Cardinal Timothy Dolan, Archbishop of New York, announced the appointment of Bishop James Massa as the rector of St. Joseph’s Seminary, Dunwoodie, effective July 16. Bishop Massa is an auxiliary bishop of the Diocese of Brooklyn and a former member of the seminary faculty, 2012-2015.
“I’m delighted to be going home to Dunwoodie,” Bishop Massa said in an interview with Catholic New York this week as he traveled to the seminary for meetings.
“St. Joseph’s Seminary has a history of being the house of formation for generations of priests,” he said.
Bishop Massa’s appointment was made with the approval of the Holy See, and with the support of Bishop Nicholas DiMarzio of the Diocese of Brooklyn and Bishop John Barres of the Diocese of Rockville Centre, who together with Cardinal Dolan, make up the St. Charles Borromeo Council, which oversees the seminary system shared by the three dioceses.
Bishop Massa succeeds Msgr. Peter I. Vaccari, who became rector in 2011 after the three downstate New York dioceses merged the programs of St. Joseph’s with those of the Seminary of the Immaculate Conception in Huntington, Long Island.
Then-Father Massa was the coordinator of the merger, overseeing the formation of the new faculty and the accreditation of academic programs with the Middle States Commission on Higher Education and the Association of Theological Schools. St. Joseph’s Seminary, and the three sponsoring dioceses, have been praised for taking seriously the call of the Holy See that seminaries merge and cooperate, to provide the best possible theological, pastoral, spiritual, and faith formation education and training.

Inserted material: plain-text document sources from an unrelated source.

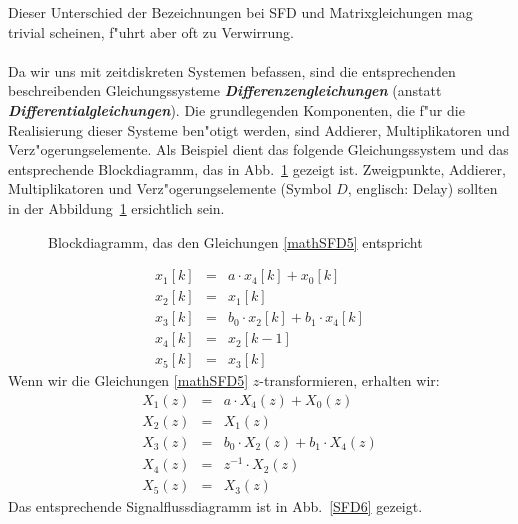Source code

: \nit Dieser Unterschied der Bezeichnungen bei SFD und Matrixgleichungen mag trivial scheinen, f"uhrt aber oft zu Verwirrung.\\ ~\\ Da wir uns
mit zeitdiskreten Systemen befassen, sind die entsprechenden
beschreibenden Gleichungssysteme  {\it\textbf{Differenzengleichungen}} (anstatt
 {\it\textbf{Differentialgleichungen}}). Die grundlegenden Komponenten, die f"ur die
Realisierung dieser Systeme ben"otigt werden, sind
Addierer, Multiplikatoren und
Verz"ogerungselemente. Als Beispiel dient
das folgende Gleichungssystem und das entsprechende Blockdiagramm, das
in Abb.~\ref{SFD5} gezeigt ist. Zweigpunkte, Addierer, Multiplikatoren
und Verz"ogerungselemente  (Symbol $D$,
englisch: Delay) sollten in der Abbildung~\ref{SFD5} ersichtlich sein.\\
\begin{figure}[htb!]
\begin{center}
  \caption{Blockdiagramm, das den Gleichungen \ref{mathSFD5} entspricht}\label{SFD5}
\end{center}
\vspace*{-7mm}
\end{figure}
\begin{eqnarray}
 x_1[k] & = & a\cdot x_4[k] + x_0[k] \nonumber \\
 x_2[k] & = & x_1[k]\nonumber\\
 x_3[k] & = & b_0\cdot x_2[k] + b_1\cdot x_4[k] \label{mathSFD5}\\ 
 x_4[k] & = & x_2[k-1]\nonumber\\
 x_5[k] & = & x_3[k]\nonumber
\end{eqnarray}
\nit Wenn wir die Gleichungen \ref{mathSFD5} $z$-transformieren, erhalten
wir:
\begin{eqnarray}
 X_1(z) & = & a\cdot X_4(z) + X_0(z)\nonumber\\
 X_2(z) & = & X_1(z)\nonumber\\
 X_3(z) & = & b_0\cdot X_2(z) + b_1\cdot X_4(z) \label{mathSFD6}\\ 
 X_4(z) & = & z^{-1}\cdot X_2(z)\nonumber\\
 X_5(z) & = & X_3(z)\nonumber
\end{eqnarray}
\nit Das entsprechende Signalflussdiagramm ist in Abb.~\ref{SFD6} gezeigt.\\
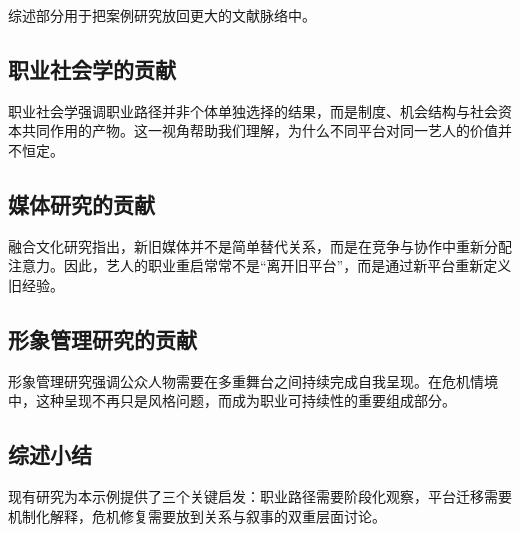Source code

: 综述部分用于把案例研究放回更大的文献脉络中。

\subsection{职业社会学的贡献}

职业社会学强调职业路径并非个体单独选择的结果，而是制度、机会结构与社会资本共同作用的产物\cite{Super1957,Bourdieu1986}。这一视角帮助我们理解，为什么不同平台对同一艺人的价值并不恒定。

\subsection{媒体研究的贡献}

融合文化研究指出，新旧媒体并不是简单替代关系，而是在竞争与协作中重新分配注意力\cite{Jenkins2006}。因此，艺人的职业重启常常不是“离开旧平台”，而是通过新平台重新定义旧经验。

\subsection{形象管理研究的贡献}

形象管理研究强调公众人物需要在多重舞台之间持续完成自我呈现\cite{Goffman1959}。在危机情境中，这种呈现不再只是风格问题，而成为职业可持续性的重要组成部分。

\subsection{综述小结}

现有研究为本示例提供了三个关键启发：职业路径需要阶段化观察，平台迁移需要机制化解释，危机修复需要放到关系与叙事的双重层面讨论。
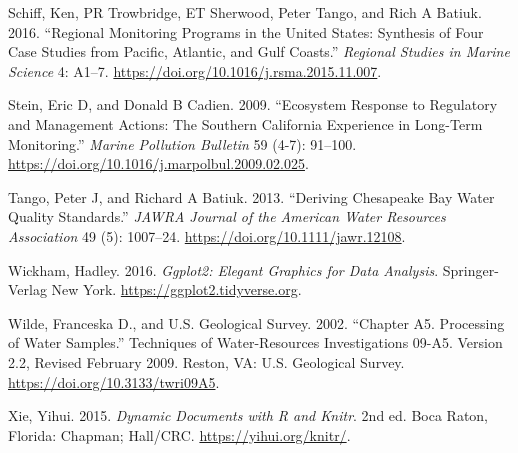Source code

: \begin{CSLReferences}{1}{0}
\leavevmode{}%
Schiff, Ken, PR Trowbridge, ET Sherwood, Peter Tango, and Rich A Batiuk. 2016. {``Regional Monitoring Programs in the United States: Synthesis of Four Case Studies from Pacific, Atlantic, and Gulf Coasts.''} \emph{Regional Studies in Marine Science} 4: A1--7. \url{https://doi.org/10.1016/j.rsma.2015.11.007}.

\leavevmode{}%
Stein, Eric D, and Donald B Cadien. 2009. {``Ecosystem Response to Regulatory and Management Actions: The Southern California Experience in Long-Term Monitoring.''} \emph{Marine Pollution Bulletin} 59 (4-7): 91--100. \url{https://doi.org/10.1016/j.marpolbul.2009.02.025}.

\leavevmode{}%
Tango, Peter J, and Richard A Batiuk. 2013. {``Deriving {C}hesapeake {B}ay Water Quality Standards.''} \emph{JAWRA Journal of the American Water Resources Association} 49 (5): 1007--24. \url{https://doi.org/10.1111/jawr.12108}.

\leavevmode{}%
Wickham, Hadley. 2016. \emph{Ggplot2: Elegant Graphics for Data Analysis}. Springer-Verlag New York. \url{https://ggplot2.tidyverse.org}.

\leavevmode{}%
Wilde, Franceska D., and U.S. Geological Survey. 2002. {``Chapter A5. Processing of Water Samples.''} Techniques of Water-Resources Investigations 09-A5. Version 2.2, Revised February 2009. Reston, VA: U.S. Geological Survey. \url{https://doi.org/10.3133/twri09A5}.

\leavevmode{}%
Xie, Yihui. 2015. \emph{Dynamic Documents with {R} and Knitr}. 2nd ed. Boca Raton, Florida: Chapman; Hall/CRC. \url{https://yihui.org/knitr/}.

\end{CSLReferences}



\address{%
Marcus W. Beck\\
Tampa Bay Estuary Program\\%
263 13th Ave S\\ St.~Petersburg, Florida, USA 33701\\
%
\url{https://tbep.org}\\%
\textit{ORCiD: \href{https://orcid.org/0000-0002-4996-0059}{0000-0002-4996-0059}}\\%
\href{mailto:mbeck@tbep.org}{\nolinkurl{mbeck@tbep.org}}%
}

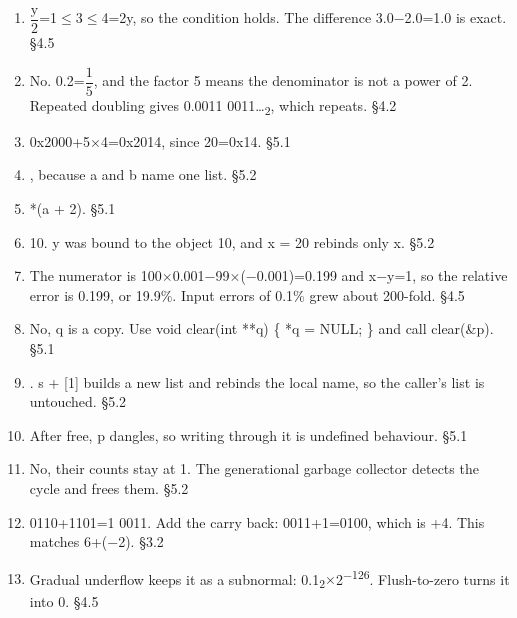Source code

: \documentclass[11pt]{article}
\begin{document}
\begin{keepsection}
\begin{enumerate}
\item {\small\ensuremath{\dfrac{\mathrm{y}}{2}}}=1\ensuremath{\leq}3\ensuremath{\leq}4=2y, so the condition holds. The difference 3.0\ensuremath{-}2.0=1.0 is exact. \hfill{\small\color{FAUblue}§4.5}
\item No. 0.2={\small\ensuremath{\dfrac{1}{5}}}, and the factor 5 means the denominator is not a power of 2. Repeated doubling gives 0.0011 0011…\textsubscript{2}, which repeats. \hfill{\small\color{FAUblue}§4.2}
\item 0x2000+5\ensuremath{\times}4=0x2014, since 20=0x14. \hfill{\small\color{FAUblue}§5.1}
\item [1, 2, 3], because a and b name one list. \hfill{\small\color{FAUblue}§5.2}
\item *(a + 2). \hfill{\small\color{FAUblue}§5.1}
\item 10. y was bound to the object 10, and x = 20 rebinds only x. \hfill{\small\color{FAUblue}§5.2}
\item The numerator is 100\ensuremath{\times}0.001\ensuremath{-}99\ensuremath{\times}(\ensuremath{-}0.001)=0.199 and x\ensuremath{-}y=1, so the relative error is 0.199, or 19.9\%. Input errors of 0.1\% grew about 200-fold. \hfill{\small\color{FAUblue}§4.5}
\item No, q is a copy. Use void clear(int **q) \{ *q = NULL; \} and call clear(\&p). \hfill{\small\color{FAUblue}§5.1}
\item [0]. s + [1] builds a new list and rebinds the local name, so the caller’s list is untouched. \hfill{\small\color{FAUblue}§5.2}
\item After free, p dangles, so writing through it is undefined behaviour. \hfill{\small\color{FAUblue}§5.1}
\item No, their counts stay at 1. The generational garbage collector detects the cycle and frees them. \hfill{\small\color{FAUblue}§5.2}
\item 0110+1101=1 0011. Add the carry back: 0011+1=0100, which is +4. This matches 6+(\ensuremath{-}2). \hfill{\small\color{FAUblue}§3.2}
\item Gradual underflow keeps it as a subnormal: 0.1\textsubscript{2}\ensuremath{\times}2\textsuperscript{\ensuremath{-}126}. Flush-to-zero turns it into 0. \hfill{\small\color{FAUblue}§4.5}
\end{enumerate}

\end{keepsection}
\end{document}
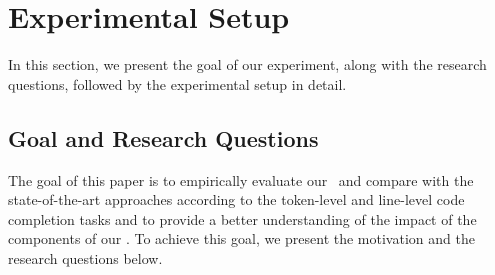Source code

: \section{Experimental Setup}\label{sec:experiment}

In this section, we present the goal of our experiment, along with the research questions, followed by the experimental setup in detail.



\subsection{Goal and Research Questions}

The goal of this paper is to empirically evaluate our \our~and compare with the state-of-the-art approaches according to the token-level and line-level code completion tasks and to provide a better understanding of the impact of the components of our \our. 
To achieve this goal, we present the motivation and the research questions below.

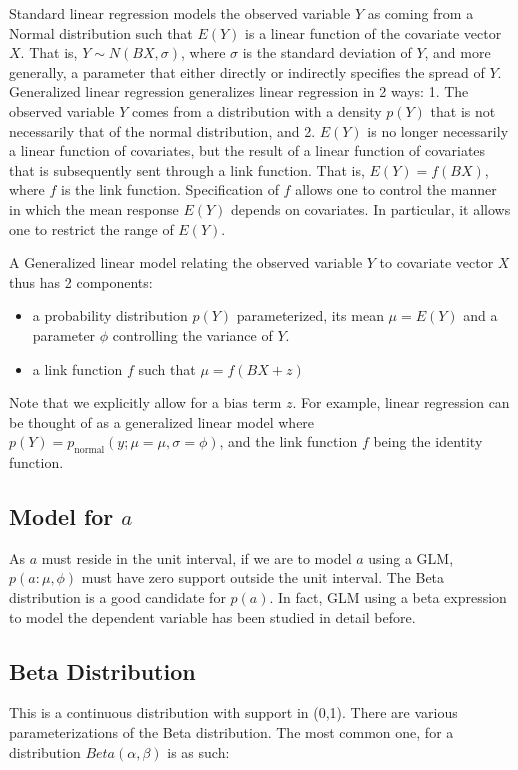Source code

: Standard linear regression models the observed variable $Y$ as coming from a Normal distribution such that $E(Y)$ is a linear function of the covariate vector $X$.  That is, $Y \sim N(BX, \sigma)$, where $\sigma$ is the standard deviation of $Y$, and more generally, a parameter that either directly or indirectly specifies the spread of $Y$.   Generalized linear regression generalizes linear regression in 2 ways: 1. The observed variable $Y$  comes from a distribution with a density $p(Y)$ that is not necessarily that of the normal distribution, and 2. $E(Y)$ is no longer necessarily a linear function of covariates, but the result of a linear function of covariates that is subsequently sent through a link function.  That is, $E(Y) = f(BX)$, where $f$ is the link function.  Specification of $f$ allows one to control the manner in which the mean response $E(Y)$ depends on covariates.  In particular, it allows one to restrict the range of $E(Y)$. 

A Generalized linear model relating the observed variable $Y$ to covariate vector $X$ thus has 2 components:
\begin{itemize}
  \item a probability distribution $p(Y)$ parameterized, its mean $\mu=E(Y)$ and a parameter $\phi$ controlling the variance of $Y$.
  \item a link function $f$ such that $\mu = f(BX+z)$
\end{itemize}

Note that we explicitly allow for a bias term $z$.  For example, linear regression can be thought of as a generalized linear model where $p(Y) = p_{\textrm{normal}}(y;\mu=\mu,\sigma=\phi)$, and the link function $f$ being the identity function.  

\subsection{Model for $a$}

As $a$ must reside in the unit interval, if we are to model $a$ using a GLM, $p(a:\mu,\phi)$ must have zero support outside the unit interval.  The Beta distribution is a good candidate for $p(a)$.  In fact, GLM using a beta expression to model the dependent variable has been studied in detail before\cite{smithson}.  

\subsection{Beta Distribution}
This is a continuous distribution with support in (0,1).  There are various parameterizations of the Beta distribution.  The most common one, for a distribution $Beta(\alpha,\beta)$ is as such:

Recalling the process that brought together the three downstate dioceses into one seminary, Bishop Massa said, “Everyone had the sense that this was the right moment.” The “trust” shared by the three prelates, Cardinal Dolan, Bishop DiMarzio and Bishop William Murphy, then the bishop of the Diocese of Rockville Centre, filtered down to faculty members who responded generously by sharing best practices with each other as they worked to set and meet goals, the bishop said.
Looking ahead, Bishop Massa, the fifth bishop to serve as rector of St. Joseph’s Seminary and 22nd overall, takes up his post as the seminary is about to begin its 125th anniversary year. He comes prepared with the experiences of serving as a professor of dogmatic theology at Dunwoodie and also having previously taught at the Seminary of the Immaculate Conception in Huntington and Pope St. John XXIII National Seminary in Weston, Mass.
“The legacy of Dunwoodie is of great importance to the Church in the United States. It’s enormous,” Bishop Massa said. “The archdiocese has now shared this great institution with neighboring local churches” and religious communities.
The bishop said he hopes “we can continue to build bridges of good collaboration” for the training of Catholic leadership “in this new and challenging era.”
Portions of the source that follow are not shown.